“Vou desfazer a caligem que os olhos brilhantes te cobre
que distinguir facilmente consigas os deuses e os homens.
Não te aventures jamais a lutar contra os deuses eternos”
(Ilíada, V, 127-129, Homero)
Os últimos dias tenho me sentido como Estadão nos anos de chumbo, apenas pensando nos Lusíadas, aliás, como escrevi antes aqui, A Literatura nos Salvará., apenas ela. inclusive de nós mesmo, de nossa natureza bárbara e cruel, assim repito, o que ali disse:
“Todos os momentos críticos de minha vida, os meus melhores amigos, foram os livros, suas histórias, suas graças. As saídas apontadas estão ali, pois vieram antes, nos mostram aquela trilha seguida, os enfrentamentos e embates que foram vencidos, ou perdidos, permitindo que saibamos onde podemos pisar mais firmes.
Por mais modernos ou modernosos que nos achamos ser, nada supera o que foi dito, a verdadeira bússola humana, é o saber.”

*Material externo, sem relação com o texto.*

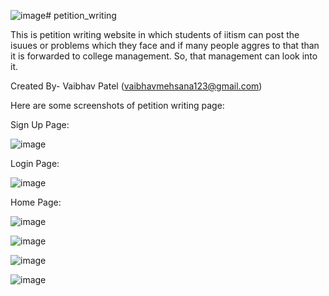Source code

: ![image](https://github.com/Vaibhav10032003/Petition-Writing-/assets/77986932/0eedbf7a-2a37-4e8a-9f93-b7cc92981331)# petition_writing

This is petition writing website in which students of iitism can post the isuues or problems which they face and if many people aggres to that than it is forwarded to college management. So, that management can look into it.

Created By- Vaibhav Patel (vaibhavmehsana123@gmail.com)

Here are some screenshots of petition writing page:

Sign Up Page:

![image](https://github.com/Vaibhav10032003/Petition-Writing-/assets/77986932/17f8aa3b-896f-4b39-a2e5-12868cc13cef)

Login Page:

![image](https://github.com/Vaibhav10032003/Petition-Writing-/assets/77986932/21d1c2cb-184c-45b2-9178-2dec7ded3ad2)

Home Page:

![image](https://github.com/Vaibhav10032003/Petition-Writing-/assets/77986932/cbeb3f21-758a-4871-b810-774f3e2e94d9)

![image](https://github.com/Vaibhav10032003/Petition-Writing-/assets/77986932/f1ca78c7-e267-4798-9b6e-1a1e61052973)

![image](https://github.com/Vaibhav10032003/Petition-Writing-/assets/77986932/ecd20c1b-e365-4143-92c4-3242ae78cdb4)

![image](https://github.com/Vaibhav10032003/Petition-Writing-/assets/77986932/273f594f-22aa-451f-a0e2-165dbd4159da)

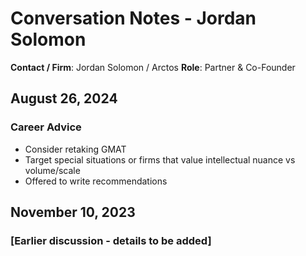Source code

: # Conversation Notes - Jordan Solomon

**Contact / Firm**: Jordan Solomon / Arctos
**Role**: Partner & Co-Founder

## August 26, 2024

### Career Advice
- Consider retaking GMAT
- Target special situations or firms that value intellectual nuance vs volume/scale
- Offered to write recommendations

## November 10, 2023

### [Earlier discussion - details to be added]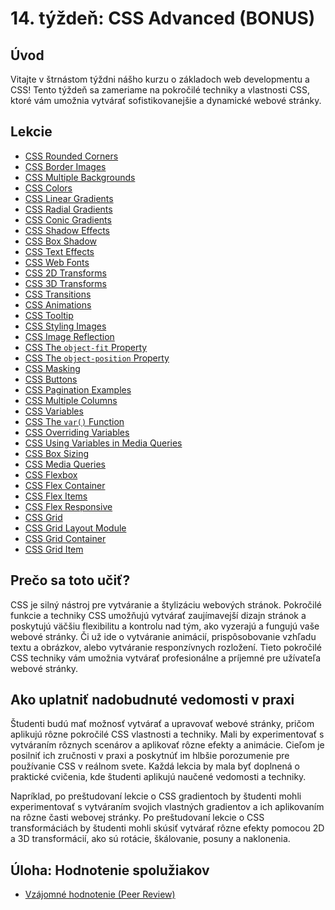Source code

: # 14. týždeň: CSS Advanced (BONUS)

## Úvod

Vitajte v štrnástom týždni nášho kurzu o základoch web developmentu a CSS! Tento týždeň sa zameriame na pokročilé techniky a vlastnosti CSS, ktoré vám umožnia vytvárať sofistikovanejšie a dynamické webové stránky.

## Lekcie

- [CSS Rounded Corners](https://www.w3schools.com/css/css3_borders.asp)
- [CSS Border Images](https://www.w3schools.com/css/css3_border_images.asp)
- [CSS Multiple Backgrounds](https://www.w3schools.com/css/css3_backgrounds.asp)
- [CSS Colors](https://www.w3schools.com/css/css_colors.asp)
- [CSS Linear Gradients](https://www.w3schools.com/css/css3_gradients.asp)
- [CSS Radial Gradients](https://www.w3schools.com/css/css3_gradients_radial.asp)
- [CSS Conic Gradients](https://www.w3schools.com/css/css3_gradients_conic.asp)
- [CSS Shadow Effects](https://www.w3schools.com/css/css3_shadows_box.asp)
- [CSS Box Shadow](https://www.w3schools.com/css/css3_shadows.asp)
- [CSS Text Effects](https://www.w3schools.com/css/css3_text_effects.asp)
- [CSS Web Fonts](https://www.w3schools.com/css/css3_fonts.asp)
- [CSS 2D Transforms](https://www.w3schools.com/css/css3_2dtransforms.asp)
- [CSS 3D Transforms](https://www.w3schools.com/css/css3_3dtransforms.asp)
- [CSS Transitions](https://www.w3schools.com/css/css3_transitions.asp)
- [CSS Animations](https://www.w3schools.com/css/css3_animations.asp)
- [CSS Tooltip](https://www.w3schools.com/css/css_tooltip.asp)
- [CSS Styling Images](https://www.w3schools.com/css/css3_images.asp)
- [CSS Image Reflection](https://www.w3schools.com/css/css3_image_reflection.asp)
- [CSS The `object-fit` Property](https://www.w3schools.com/css/css3_object-fit.asp)
- [CSS The `object-position` Property](https://www.w3schools.com/css/css3_object-position.asp)
- [CSS Masking](https://www.w3schools.com/css/css3_masking.asp)
- [CSS Buttons](https://www.w3schools.com/css/css3_buttons.asp)
- [CSS Pagination Examples](https://www.w3schools.com/css/css3_pagination.asp)
- [CSS Multiple Columns](https://www.w3schools.com/css/css3_multiple_columns.asp)
- [CSS Variables](https://www.w3schools.com/css/css3_variables.asp)
- [CSS The `var()` Function](https://www.w3schools.com/css/css3_variables.asp)
- [CSS Overriding Variables](https://www.w3schools.com/css/css3_variables.asp)
- [CSS Using Variables in Media Queries](https://www.w3schools.com/css/css3_variables_mediaqueries.asp)
- [CSS Box Sizing](https://www.w3schools.com/css/css3_box-sizing.asp)
- [CSS Media Queries](https://www.w3schools.com/css/css_rwd_mediaqueries.asp)
- [CSS Flexbox](https://www.w3schools.com/css/css3_flexbox.asp)
- [CSS Flex Container](https://www.w3schools.com/css/css3_flexbox_container.asp)
- [CSS Flex Items](https://www.w3schools.com/css/css3_flexbox_items.asp)
- [CSS Flex Responsive](https://www.w3schools.com/css/css3_flexbox_responsive.asp)
- [CSS Grid](https://www.w3schools.com/css/css_grid.asp)
- [CSS Grid Layout Module](https://www.w3schools.com/css/css_grid.asp)
- [CSS Grid Container](https://www.w3schools.com/css/css_grid_container.asp)
- [CSS Grid Item](https://www.w3schools.com/css/css_grid_item.asp)

## Prečo sa toto učiť?

CSS je silný nástroj pre vytváranie a štylizáciu webových stránok. Pokročilé funkcie a techniky CSS umožňujú vytvárať zaujímavejší dizajn stránok a poskytujú väčšiu flexibilitu a kontrolu nad tým, ako vyzerajú a fungujú vaše webové stránky. Či už ide o vytváranie animácií, prispôsobovanie vzhľadu textu a obrázkov, alebo vytváranie responzívnych rozložení. Tieto pokročilé CSS techniky vám umožnia vytvárať profesionálne a príjemné pre užívateľa webové stránky.

## Ako uplatniť nadobudnuté vedomosti v praxi

Študenti budú mať možnosť vytvárať a upravovať webové stránky, pričom aplikujú rôzne pokročilé CSS vlastnosti a techniky. Mali by experimentovať s vytváraním rôznych scenárov a aplikovať rôzne efekty a animácie. Cieľom je posilniť ich zručnosti v praxi a poskytnúť im hlbšie porozumenie pre používanie CSS v reálnom svete. Každá lekcia by mala byť doplnená o praktické cvičenia, kde študenti aplikujú naučené vedomosti a techniky.

Napríklad, po preštudovaní lekcie o CSS gradientoch by študenti mohli experimentovať s vytváraním svojich vlastných gradientov a ich aplikovaním na rôzne časti webovej stránky. Po preštudovaní lekcie o CSS transformáciách by študenti mohli skúsiť vytvárať rôzne efekty pomocou 2D a 3D transformácií, ako sú rotácie, škálovanie, posuny a naklonenia.

## Úloha: Hodnotenie spolužiakov

- [Vzájomné hodnotenie (Peer Review)](/2_rocnik/1_polrok/lekcie/PeerReview.md)
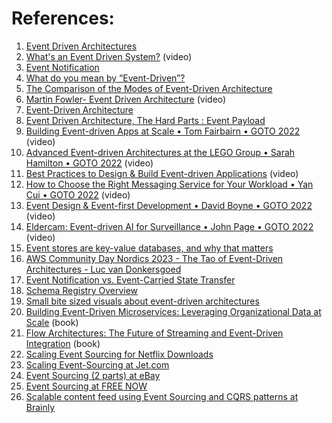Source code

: 
# References:

1. [Event Driven Architectures](https://martinfowler.com/articles/201701-event-driven.html)
2. [What's an Event Driven System?](https://www.youtube.com/watch?v=rJHTK2TfZ1I&list=PLMCXHnjXnTnvo6alSjVkgxV-VH6EPyvoX&index=18) (video)
3. [Event Notification](https://medium.com/geekculture/the-event-notification-pattern-a62d48519107)
4. [What do you mean by “Event-Driven”?](https://martinfowler.com/articles/201701-event-driven.html)
5. [The Comparison of the Modes of Event-Driven Architecture](https://medium.com/geekculture/the-comparison-of-the-modes-of-event-driven-architecture-1742711d79bb)
6. [Martin Fowler- Event Driven Architecture](https://www.youtube.com/watch?v=STKCRSUsyP0) (video)
7. [Event-Driven Architecture](https://monadical.com/posts/event-driven-architecture-1.html)
8. [Event Driven Architecture, The Hard Parts : Event Payload](https://waswani.medium.com/event-driven-architecture-the-hard-parts-event-payload-bd5cc4809415)
9. [Building Event-driven Apps at Scale • Tom Fairbairn • GOTO 2022](https://www.youtube.com/watch?v=MYcDx8jY3nI) (video)
10. [Advanced Event-driven Architectures at the LEGO Group • Sarah Hamilton • GOTO 2022](https://www.youtube.com/watch?v=6_Yzybhmj-8) (video)
11. [Best Practices to Design & Build Event-driven Applications](https://www.youtube.com/watch?v=bC51iRtXlRw&list=PLEx5khR4g7PKxJBkaGmSDRywZ3aAZcwpK&index=4) (video)
12. [How to Choose the Right Messaging Service for Your Workload • Yan Cui • GOTO 2022](https://www.youtube.com/watch?v=8t3IwAMkvxA&list=PLEx5khR4g7PKxJBkaGmSDRywZ3aAZcwpK&index=8) (video)
13. [Event Design & Event-first Development • David Boyne • GOTO 2022](https://www.youtube.com/watch?v=GBzr48Mj2JU&list=PLEx5khR4g7PKxJBkaGmSDRywZ3aAZcwpK&index=9) (video)
14. [Eldercam: Event-driven AI for Surveillance • John Page • GOTO 2022](https://www.youtube.com/watch?v=_76uaHtthYs&list=PLEx5khR4g7PKxJBkaGmSDRywZ3aAZcwpK&index=14) (video)
15. [Event stores are key-value databases, and why that matters](https://event-driven.io/en/event_stores_are_key_value_stores/)
16. [AWS Community Day Nordics 2023 - The Tao of Event-Driven Architectures - Luc van Donkersgoed](https://www.youtube.com/watch?v=9r9WDzzTcr0)
17. [Event Notification vs. Event-Carried State Transfer](https://medium.com/swlh/event-notification-vs-event-carried-state-transfer-2e4fdf8f6662)
18. [Schema Registry Overview](https://docs.confluent.io/platform/current/schema-registry/index.html)
19. [Small bite sized visuals about event-driven architectures](https://serverlessland.com/event-driven-architecture/visuals)
20. [Building Event-Driven Microservices: Leveraging Organizational Data at Scale](http://libgen.rs/book/index.php?md5=CD5C83A2544314066ACEF9BAFBF60E77) (book)
21. [Flow Architectures: The Future of Streaming and Event-Driven Integration](http://libgen.rs/book/index.php?md5=79C3A9D66356877015E14FEBF542D98C) (book)
22. [Scaling Event Sourcing for Netflix Downloads](https://www.infoq.com/presentations/netflix-scale-event-sourcing)
23. [Scaling Event-Sourcing at Jet.com](https://medium.com/@eulerfx/scaling-event-sourcing-at-jet-9c873cac33b8)
24. [Event Sourcing (2 parts) at eBay](https://www.ebayinc.com/stories/blogs/tech/event-sourcing-in-action-with-ebays-continuous-delivery-team/)
25. [Event Sourcing at FREE NOW](https://medium.com/inside-freenow/event-sourcing-an-evolutionary-perspective-31e7387aa6f1)
26. [Scalable content feed using Event Sourcing and CQRS patterns at Brainly](https://medium.com/engineering-brainly/scalable-content-feed-using-event-sourcing-and-cqrs-patterns-e09df98bf977)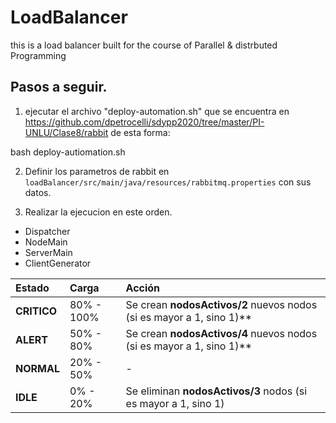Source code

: # LoadBalancer
this is a load balancer built for the course of Parallel &amp; distrbuted Programming



## Pasos a seguir.

1. ejecutar el archivo "deploy-automation.sh" que se encuentra en https://github.com/dpetrocelli/sdypp2020/tree/master/PI-UNLU/Clase8/rabbit de esta forma:

bash deploy-autiomation.sh

2. Definir los parametros de rabbit en `loadBalancer/src/main/java/resources/rabbitmq.properties` con sus datos.

3. Realizar la ejecucion en este orden.

- Dispatcher
- NodeMain
- ServerMain
- ClientGenerator

| Estado | Carga  | Acción
| :------------- | :------------- | :-------------
| **CRITICO**  | 80% - 100% | Se crean **nodosActivos/2** nuevos nodos (si es mayor a 1, sino 1)**
| **ALERT** | 50% - 80% | Se crean **nodosActivos/4** nuevos nodos (si es mayor a 1, sino 1)**
| **NORMAL** | 20% - 50% | -
| **IDLE** | 0% - 20% | Se eliminan **nodosActivos/3** nodos (si es mayor a 1, sino 1)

Há um hiato, uma fenda, entre o espaço público e o espaço privado que um (a) cidadão (ã) ocupa, que é a questão humana.
É essa réstia de sol que ilumina e que nos relembra o que há de humano em nós e que pode ir além das questões políticas, das disputas e nos faz ver o que poderia (ou deveria) ser tolerado nos limites da vida, segundo essa compreensão humanística. A literatura é repleta de exemplos de como se dão esses hiatos de sentimentos humanos, para além dos embates e lutas, inimigos e adversários. Na majestosa Ilíada, Príamo chora aos pés de Aquiles, o poderoso Rei de Troia se humilha perante o algoz do seu filho, mas o faz pelo direito de Heitor ter seu enterro com as honras dos heróis. No Blade Runner, Roy, caça o caçador de androides, Deckard, que acabara de matar sua namorada, porém, naquele último instante, ele salva o odioso inimigo, uma luz na escuridão. A reconciliação de Próspero com o mundo, na Tempestade, uma metáfora de nossas vidas incertas.
A intimidade com os clássicos não é mero exercício de vaidade pessoal, é, sempre foi, a forma de entender o mundo que nos cerca, não nos limitando ao que fazemos profissionalmente. A lógica, filosofia e método, foram essenciais para minha longa carreira no mundo das telecomunicações, para soluções de problemas complexos de software, da visão ampla de um sistema, não importando a linguagem dos códigos ali escritos. Entretanto, a literatura, é primordialmente prazer, tesão, muito além do aspecto instrumental, ou que se use como ferramenta nos mais variados campos do conhecimento, ler é sonhar, é viajar e conhecer os aspectos mais íntimos da humanidade. Escrever é o seu par, nem sempre se une os dois, pois é muito mais fácil ler do que escrever.
Quando se tolhe essa liberdade de pensar e se expressar, é nos ferir mortalmente.
Diante de todos os males que nos atingiram ultimamente, aqui não estou me referir aos meus fantasmas aqueles que doem na alma e de família. Declaro, sem embargo que, nesses últimos anos, o ato de viver com dignidade e esperança é um Ato de Rebeldia!
Quase sempre me pergunto por que devo continuar a escrever, ou melhor, para quê devo escrever, claro que sem me preocupar se há leitores, se o que venha a publicar trará debate, quem sabe ajudará na compreensão da realidade (da forma como a vejo). Vencidas essas premissas, que no fundo revelam algo mais íntimo sobre nossas tolas vaidades, de sermos vistos (lidos), levados em conta na “fila do pão”. A questão é outra e mais complexa, quando abro um texto qualquer, qual seja? É se vale a pena efetivamente escrever qualquer coisa numa época como essa em que vivemos, todos nós atolados de coisas para fazer em busca de sobreviver, quase uma escravidão moderna, muito trabalho, pouca renda, quase nenhum descanso, ou desemprego cruel.
Claro que isso não me paralisa, não me fez adormecer e ou me tornar indiferente, mas, ao mesmo tempo, é preciso ter resignação e preparação para outra realidade, incerta, porém, possível e absolutamente necessária. É disto que tenho alimentado meu cérebro, sobreviver, sobreviver e lutar muito.